Given the lack of direct evidence in the literature, we propose that 3 factors may have contributed to the patient’s prolonged exposure following abscess formation: repeated injections leading to tissue saturation, sequestration of dexamethasone within the abscess cavity, and impaired clearance from inflamed tissue. This interpretation is based on extrapolation from similar case reports and data on restricted absorption sites, such as joints.6,8 Notably, this aligns with Hughes et al’ observations regarding depot effects of intramuscular steroids; however, our case demonstrates a duration of retention approximately 12 times longer than previously reported. 6
To our knowledge, the literature does not describe any case of dexamethasone depot in the abscess at the administration site. As a glucocorticoid, dexamethasone should have slowed or even prevented the formation of the abscesses; however, animal model studies have shown that glucocorticoids have a minimal effect on abscess development. 9
In terms of diagnostics, the sole feasible method to distinguish the iatrogenic cause of Cushing is to identify a synthetic glucocorticoid in serum or urine, which is most effectively achieved using LC-MS/MS.10-12 Of course, LC-MS/MS will be diagnostic only if it finds a synthetic glucocorticoid. If not, it is impossible to completely rule out that the patient has been taking medication but was not taking it at the time of analysis by LC-MS/MS. 10 In our case, dexamethasone was not discovered in the urine or serum by LC-MS/MS. However, it was found in an unusual sample – abscess fluid, thus confirming the dexamethasone depo and reduced absorption theory. Following the abscess drainage, we observed adrenal insufficiency, which further highlights the role of dexamethasone depot in the diagnosis.
Conclusions
This case underscores the clinical significance of altered pharmacokinetics in iatrogenic Cushing syndrome, particularly when local tissue changes, such as abscess formation, affect drug absorption and clearance.

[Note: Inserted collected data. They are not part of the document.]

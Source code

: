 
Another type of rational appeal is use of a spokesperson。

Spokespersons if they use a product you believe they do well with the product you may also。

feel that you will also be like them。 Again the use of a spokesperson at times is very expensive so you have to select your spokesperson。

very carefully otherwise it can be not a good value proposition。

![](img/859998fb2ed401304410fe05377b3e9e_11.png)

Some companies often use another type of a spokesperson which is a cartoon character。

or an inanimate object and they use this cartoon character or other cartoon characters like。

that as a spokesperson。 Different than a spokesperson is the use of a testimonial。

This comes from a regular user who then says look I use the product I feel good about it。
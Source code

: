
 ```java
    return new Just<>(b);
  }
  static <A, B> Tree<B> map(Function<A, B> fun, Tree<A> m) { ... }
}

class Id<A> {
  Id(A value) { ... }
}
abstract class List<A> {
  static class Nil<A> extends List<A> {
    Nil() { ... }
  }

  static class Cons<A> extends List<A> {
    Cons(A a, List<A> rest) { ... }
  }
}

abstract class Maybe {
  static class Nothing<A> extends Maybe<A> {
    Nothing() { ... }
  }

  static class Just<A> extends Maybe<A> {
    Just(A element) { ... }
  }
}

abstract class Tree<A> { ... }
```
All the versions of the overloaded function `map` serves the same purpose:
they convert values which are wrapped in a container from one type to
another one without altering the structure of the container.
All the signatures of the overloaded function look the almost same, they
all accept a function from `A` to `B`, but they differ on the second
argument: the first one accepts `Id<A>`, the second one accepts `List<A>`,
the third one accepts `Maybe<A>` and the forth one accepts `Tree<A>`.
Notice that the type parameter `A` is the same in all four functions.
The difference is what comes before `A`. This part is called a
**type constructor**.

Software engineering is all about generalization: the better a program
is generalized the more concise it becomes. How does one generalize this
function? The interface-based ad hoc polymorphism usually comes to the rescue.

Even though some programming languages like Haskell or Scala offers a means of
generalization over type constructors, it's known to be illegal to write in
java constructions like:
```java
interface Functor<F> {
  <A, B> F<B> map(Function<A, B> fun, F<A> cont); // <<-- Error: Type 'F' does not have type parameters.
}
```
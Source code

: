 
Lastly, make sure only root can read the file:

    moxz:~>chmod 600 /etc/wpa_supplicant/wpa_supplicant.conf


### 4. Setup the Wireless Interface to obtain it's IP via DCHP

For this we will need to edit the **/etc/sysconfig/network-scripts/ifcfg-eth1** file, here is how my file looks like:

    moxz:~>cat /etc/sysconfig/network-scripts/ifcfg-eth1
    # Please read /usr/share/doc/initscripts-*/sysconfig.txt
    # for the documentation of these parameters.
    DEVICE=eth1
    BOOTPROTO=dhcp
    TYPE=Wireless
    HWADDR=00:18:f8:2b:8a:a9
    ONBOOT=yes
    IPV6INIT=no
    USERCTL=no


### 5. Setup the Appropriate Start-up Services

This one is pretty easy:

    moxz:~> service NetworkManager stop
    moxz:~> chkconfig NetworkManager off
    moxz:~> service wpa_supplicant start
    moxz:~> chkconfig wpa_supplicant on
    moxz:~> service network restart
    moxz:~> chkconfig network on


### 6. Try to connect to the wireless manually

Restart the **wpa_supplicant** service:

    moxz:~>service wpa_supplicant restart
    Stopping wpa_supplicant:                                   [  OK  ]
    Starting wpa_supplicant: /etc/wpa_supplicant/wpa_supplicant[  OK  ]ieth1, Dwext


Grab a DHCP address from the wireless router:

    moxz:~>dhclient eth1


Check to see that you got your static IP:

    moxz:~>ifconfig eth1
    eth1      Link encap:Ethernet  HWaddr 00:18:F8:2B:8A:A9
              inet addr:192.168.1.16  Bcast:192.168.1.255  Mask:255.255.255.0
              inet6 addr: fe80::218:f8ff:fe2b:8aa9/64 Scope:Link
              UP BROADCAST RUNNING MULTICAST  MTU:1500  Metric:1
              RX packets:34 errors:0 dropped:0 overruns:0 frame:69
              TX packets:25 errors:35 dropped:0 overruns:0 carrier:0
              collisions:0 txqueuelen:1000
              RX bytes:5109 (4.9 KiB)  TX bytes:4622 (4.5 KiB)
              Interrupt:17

The use of LC-MS/MS for direct analysis of fluid collections proved essential in establishing the diagnosis, especially in cases where standard serum and urine testing may be inconclusive. Our experience highlights the importance of considering localized steroid depots and pursuing comprehensive diagnostic evaluation in patients with refractory or unexplained Cushing syndrome and a history of injectable glucocorticoid therapy.
Footnotes
Acknowledgements
The authors wish to thank the patient for their cooperation and consent to publication, as well as the healthcare professionals and staff involved in the patient’s care. The authors also thank Professor Oskar Ragnarson for his valuable input and support.
Ethical Considerations
Ethics approval was not required for this clinical case report, in accordance with the institutional policy and national guidelines.
Consent to Participate
Written informed consent for participation was obtained from the patient. Patient identifiers have been removed from clinical images and descriptions. Written consent was obtained for publication, including facial photographs.
Consent for Publication
Written informed consent for publication of the case details and accompanying images was obtained from the patient.
Author Contributions
Domas Grigoravičius: Conceptualization, Data curation, Investigation, Methodology, Writing - original draft, Writing - review & editing. Karolis Laucius: Writing - original draft. Rasa Ugianskiene: Investigation, Writing - review & editing. Vaida Stankute: Methodology. Zydrune Visockiene: Conceptualization, Data curation, Investigation, Methodology, Visualization, Writing - original draft, Writing - review & editing.
Funding
The authors received no financial support for the research, authorship, and/or publication of this article.
Declaration of Conflicting Interests
The authors declared no potential conflicts of interest with respect to the research, authorship, and/or publication of this article.
Data Availability Statement
All data generated or analyzed during this study are included in this published article. Further details are available from the corresponding author on reasonable request.